The leadership class focused on how to teach color belts various techniques. It was more centered on the actual teaching aspects than the mechanics of the actual technique. They broke us up into teams of 4-5 with a lead instructor heading each group (16 teams!!!). We then had to use the various teaching methodologies that they actually want us to use to teach the rest of our group how to do a taekwondo basic technique. For example, I was given the chore of teaching a Fast Kick to a group of students that were pretending to be yellow belts (in our dojang, that is geup 9 just above white belt).

One of the "methodologies" we are supposed to use is the acronym PCP which stands for Praise, Correct, Praise. In simplest terms, you have the students show you the technique. You then find something good about the technique and praise them on it. You also find something they need to improve on the technique and correct them. You finally have them try it again and praise them on how they have improved on that particular aspect you asked them to work on. This can't be empty praise if they haven't actually improved. When that occurs, you encourage them to work on it instead and praise them for their effort.

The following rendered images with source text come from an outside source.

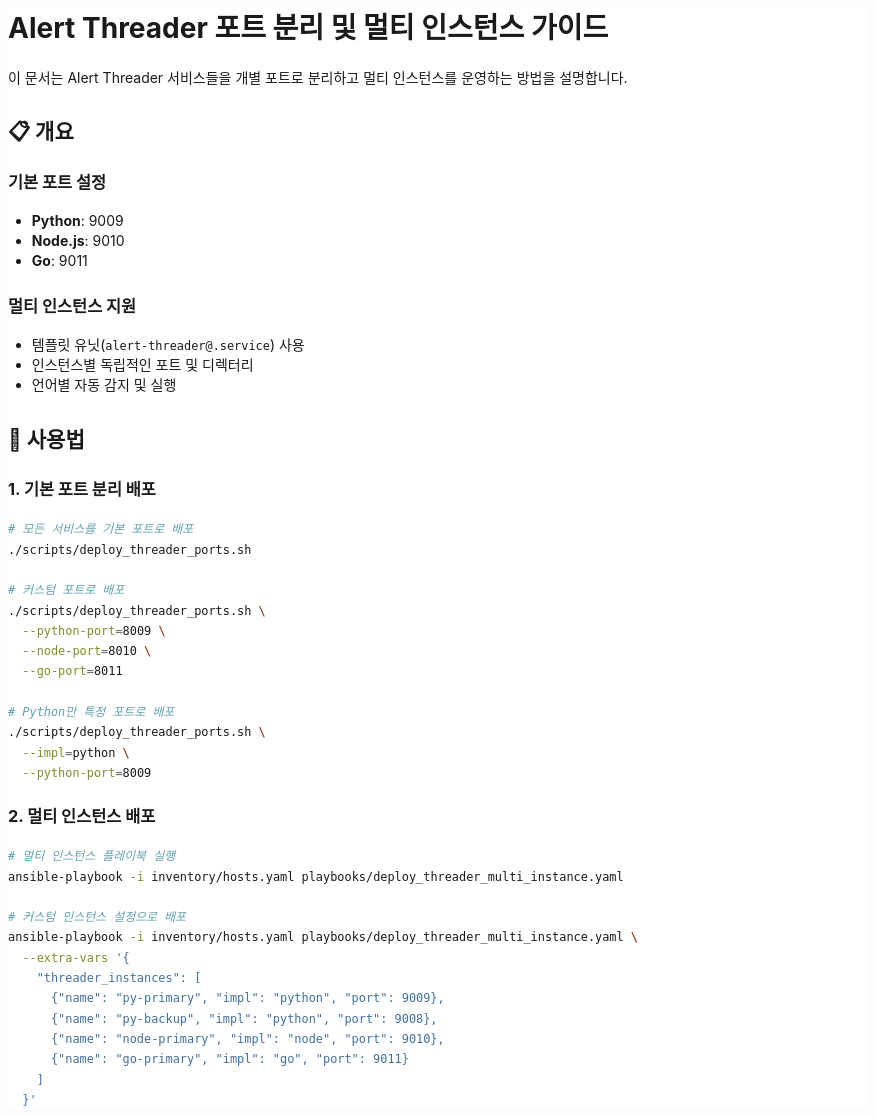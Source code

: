 # Alert Threader 포트 분리 및 멀티 인스턴스 가이드

이 문서는 Alert Threader 서비스들을 개별 포트로 분리하고 멀티 인스턴스를 운영하는 방법을 설명합니다.

## 📋 개요

### 기본 포트 설정
- **Python**: 9009
- **Node.js**: 9010  
- **Go**: 9011

### 멀티 인스턴스 지원
- 템플릿 유닛(`alert-threader@.service`) 사용
- 인스턴스별 독립적인 포트 및 디렉터리
- 언어별 자동 감지 및 실행

## 🚀 사용법

### 1. 기본 포트 분리 배포

```bash
# 모든 서비스를 기본 포트로 배포
./scripts/deploy_threader_ports.sh

# 커스텀 포트로 배포
./scripts/deploy_threader_ports.sh \
  --python-port=8009 \
  --node-port=8010 \
  --go-port=8011

# Python만 특정 포트로 배포
./scripts/deploy_threader_ports.sh \
  --impl=python \
  --python-port=8009
```

### 2. 멀티 인스턴스 배포

```bash
# 멀티 인스턴스 플레이북 실행
ansible-playbook -i inventory/hosts.yaml playbooks/deploy_threader_multi_instance.yaml

# 커스텀 인스턴스 설정으로 배포
ansible-playbook -i inventory/hosts.yaml playbooks/deploy_threader_multi_instance.yaml \
  --extra-vars '{
    "threader_instances": [
      {"name": "py-primary", "impl": "python", "port": 9009},
      {"name": "py-backup", "impl": "python", "port": 9008},
      {"name": "node-primary", "impl": "node", "port": 9010},
      {"name": "go-primary", "impl": "go", "port": 9011}
    ]
  }'
```
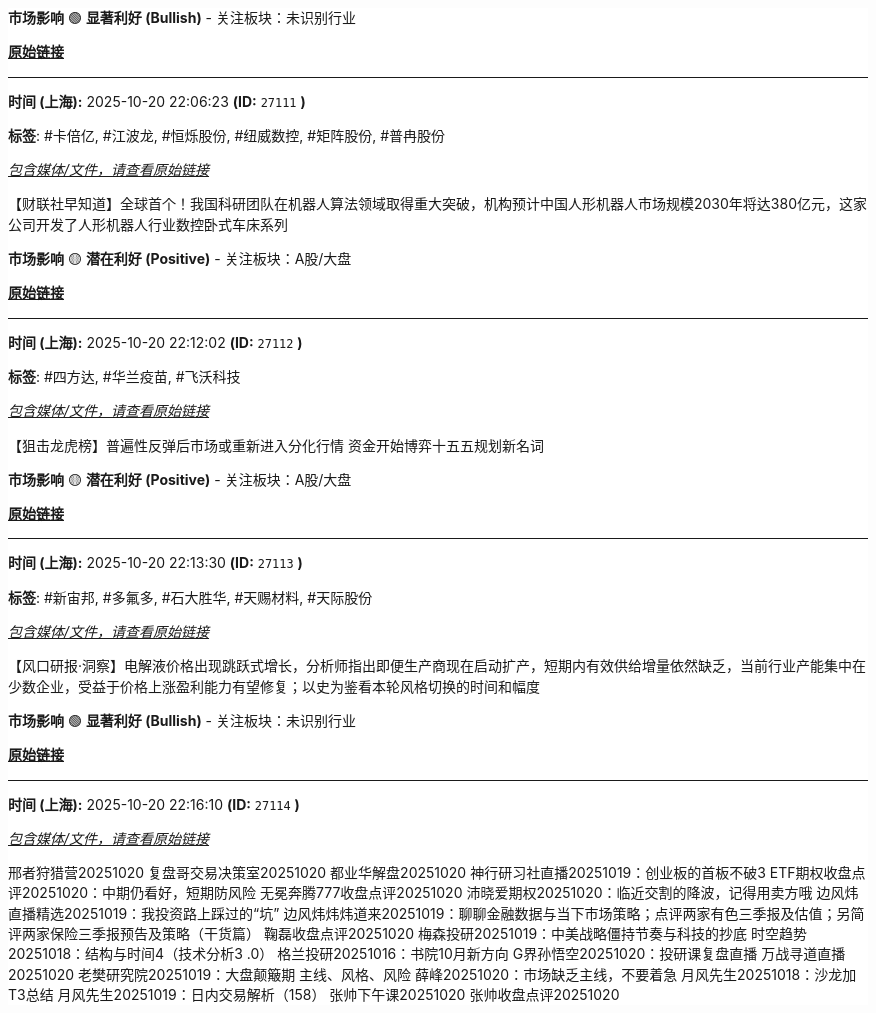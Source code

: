 **市场影响** 🟢 **显著利好 (Bullish)** - 关注板块：未识别行业

**[原始链接](https://t.me/clsvip/27110)**

---
**时间 (上海):** 2025-10-20 22:06:23 **(ID:** `27111` **)**

**标签**: #卡倍亿, #江波龙, #恒烁股份, #纽威数控, #矩阵股份, #普冉股份

*[包含媒体/文件，请查看原始链接](https://t.me/s/clsvip)*

【财联社早知道】全球首个！我国科研团队在机器人算法领域取得重大突破，机构预计中国人形机器人市场规模2030年将达380亿元，这家公司开发了人形机器人行业数控卧式车床系列

**市场影响** 🟡 **潜在利好 (Positive)** - 关注板块：A股/大盘

**[原始链接](https://t.me/clsvip/27111)**

---
**时间 (上海):** 2025-10-20 22:12:02 **(ID:** `27112` **)**

**标签**: #四方达, #华兰疫苗, #飞沃科技

*[包含媒体/文件，请查看原始链接](https://t.me/s/clsvip)*

【狙击龙虎榜】普遍性反弹后市场或重新进入分化行情 资金开始博弈十五五规划新名词

**市场影响** 🟡 **潜在利好 (Positive)** - 关注板块：A股/大盘

**[原始链接](https://t.me/clsvip/27112)**

---
**时间 (上海):** 2025-10-20 22:13:30 **(ID:** `27113` **)**

**标签**: #新宙邦, #多氟多, #石大胜华, #天赐材料, #天际股份

*[包含媒体/文件，请查看原始链接](https://t.me/s/clsvip)*

【风口研报·洞察】电解液价格出现跳跃式增长，分析师指出即便生产商现在启动扩产，短期内有效供给增量依然缺乏，当前行业产能集中在少数企业，受益于价格上涨盈利能力有望修复；以史为鉴看本轮风格切换的时间和幅度

**市场影响** 🟢 **显著利好 (Bullish)** - 关注板块：未识别行业

**[原始链接](https://t.me/clsvip/27113)**

---
**时间 (上海):** 2025-10-20 22:16:10 **(ID:** `27114` **)**

*[包含媒体/文件，请查看原始链接](https://t.me/s/clsvip)*

邢者狩猎营20251020
复盘哥交易决策室20251020
都业华解盘20251020
神行研习社直播20251019：创业板的首板不破3
ETF期权收盘点评20251020：中期仍看好，短期防风险
无冕奔腾777收盘点评20251020
沛晓爱期权20251020：临近交割的降波，记得用卖方哦
边风炜直播精选20251019：我投资路上踩过的“坑”
边风炜炜炜道来20251019：聊聊金融数据与当下市场策略；点评两家有色三季报及估值；另简评两家保险三季报预告及策略（干货篇）
鞠磊收盘点评20251020
梅森投研20251019：中美战略僵持节奏与科技的抄底
时空趋势20251018：结构与时间4（技术分析3
.0）
格兰投研20251016：书院10月新方向
G界孙悟空20251020：投研课复盘直播
万战寻道直播20251020
老樊研究院20251019：大盘颠簸期 主线、风格、风险
薛峰20251020：市场缺乏主线，不要着急
月风先生20251018：沙龙加T3总结
月风先生20251019：日内交易解析（158）
张帅下午课20251020
张帅收盘点评20251020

In most cases though, you will see at least some improvement if the student is really trying to do better.

At the end of the class, the lead instructor of each group was supposed to tell Master Lee which of his students was the best instructor in his group. There is a part of me that hopes it was me as I'm the only one in my group that is going to be testing for instructor in a month and I have the most experience in class assisting. I'll never know though because they didn't share that information with the rest of us. I'm the type of personality where not knowing something just kills me.

And no, I haven't heard any information on my MRI yet either. Arrggh.